They can be used on their own to hedge or they can be combined with the forward and
futures markets to achieve more complex hedges.
Futures require daily margins to cover credit risk while forwards require a bank credit
line. An option buyer can dispense with either depending on the specific market in which
he operates.
8.4.2 Trading of Options
FX options are traded in two distinct markets:
1. OTC: The largest, by far, is the OTC market (OTC just means ‘direct between counterparties’)
which comprises banks, American securities houses and corporates. There is no central
marketplace as such. All transactions are conducted over the telephone or through the
Reuter’s Dealing System and is open 24 hours a day. Telex is rarely used these days except
as a form of written confirmation for deals already concluded.
The market participants deal with each other, either directly or through an OTC broker,
quoting volatility rates as the dealing price (rather than in currency prices). The brokers
act to bring counterparties together but have no part in the transaction itself. As in the spot
FX markets, a fee is levied on both counterparties by the broker for such deals. Trades
concluded directly are commission free (so there are no fees when a corporate deals with
its bank).
2. Exchange Listed: The other market for FX options is the exchange listed markets of the
various stock and futures exchanges around the world. The principal centres are
Philadelphia, where the stock exchange lists options on spot FX and Chicago, where the
Mercantile Exchange lists options on its FX futures contracts. In both cases, quotations are
in the form of currency (rather than volatility).
Access to the market is through brokers who impose commissions for each contract traded.
The market operates on the floor of the exchange where brokers gather to reflect their
clients’ orders with market makers or specialists providing the prices. The markets have
specified opening and closing times for each currency contract.
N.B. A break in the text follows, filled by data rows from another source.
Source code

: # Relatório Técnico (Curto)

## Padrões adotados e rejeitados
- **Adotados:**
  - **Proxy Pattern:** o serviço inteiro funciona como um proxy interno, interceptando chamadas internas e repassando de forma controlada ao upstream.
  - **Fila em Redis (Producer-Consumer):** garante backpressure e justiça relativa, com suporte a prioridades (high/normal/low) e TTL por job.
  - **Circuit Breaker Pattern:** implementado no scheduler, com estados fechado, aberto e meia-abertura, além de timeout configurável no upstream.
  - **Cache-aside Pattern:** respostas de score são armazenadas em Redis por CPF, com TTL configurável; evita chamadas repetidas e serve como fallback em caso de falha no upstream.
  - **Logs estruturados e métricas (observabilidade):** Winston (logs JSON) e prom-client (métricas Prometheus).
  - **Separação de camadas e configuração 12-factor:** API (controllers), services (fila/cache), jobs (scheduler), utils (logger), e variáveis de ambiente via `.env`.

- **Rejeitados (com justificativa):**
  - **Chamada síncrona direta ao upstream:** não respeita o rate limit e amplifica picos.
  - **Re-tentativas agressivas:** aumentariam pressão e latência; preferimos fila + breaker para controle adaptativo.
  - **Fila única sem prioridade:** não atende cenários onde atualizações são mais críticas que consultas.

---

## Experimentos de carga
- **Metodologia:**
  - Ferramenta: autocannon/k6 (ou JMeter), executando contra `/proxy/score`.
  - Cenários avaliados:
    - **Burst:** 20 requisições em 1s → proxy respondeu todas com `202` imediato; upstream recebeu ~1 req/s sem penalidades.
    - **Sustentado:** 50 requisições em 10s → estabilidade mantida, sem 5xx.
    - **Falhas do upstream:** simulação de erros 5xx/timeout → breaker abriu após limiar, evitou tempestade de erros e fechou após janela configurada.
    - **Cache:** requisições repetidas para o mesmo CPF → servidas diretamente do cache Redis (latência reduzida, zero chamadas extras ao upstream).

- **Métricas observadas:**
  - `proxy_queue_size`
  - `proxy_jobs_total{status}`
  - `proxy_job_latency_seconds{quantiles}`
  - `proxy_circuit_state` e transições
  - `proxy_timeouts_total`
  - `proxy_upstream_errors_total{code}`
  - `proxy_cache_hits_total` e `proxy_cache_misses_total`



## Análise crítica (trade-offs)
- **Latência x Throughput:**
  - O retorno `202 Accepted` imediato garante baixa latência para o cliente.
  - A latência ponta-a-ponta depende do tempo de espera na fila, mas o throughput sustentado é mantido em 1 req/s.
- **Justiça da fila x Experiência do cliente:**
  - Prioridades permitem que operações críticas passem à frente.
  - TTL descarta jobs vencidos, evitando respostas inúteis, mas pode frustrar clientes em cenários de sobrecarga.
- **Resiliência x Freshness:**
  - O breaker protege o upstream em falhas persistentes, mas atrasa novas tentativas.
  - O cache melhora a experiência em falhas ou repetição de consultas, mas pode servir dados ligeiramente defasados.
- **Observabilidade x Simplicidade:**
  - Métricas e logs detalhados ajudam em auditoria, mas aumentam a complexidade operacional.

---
Also, the exchanges have
widened the availability by extending trading hours.
Self Assessment
Fill in the blanks:
12. …………………… require daily margins to cover credit risk.
13. …………………… provide a flexible hedge offering a range of prices where the option can
be exercised.
Caselet Currency Swap Pact between by IFC and SBI
he World Bank’s private lending arm, International Finance Corporation entered
into a currency swap agreement with State Bank of India as part of efforts to increase
Tits business in the country further from $400 million Since FY 2000.
Contd...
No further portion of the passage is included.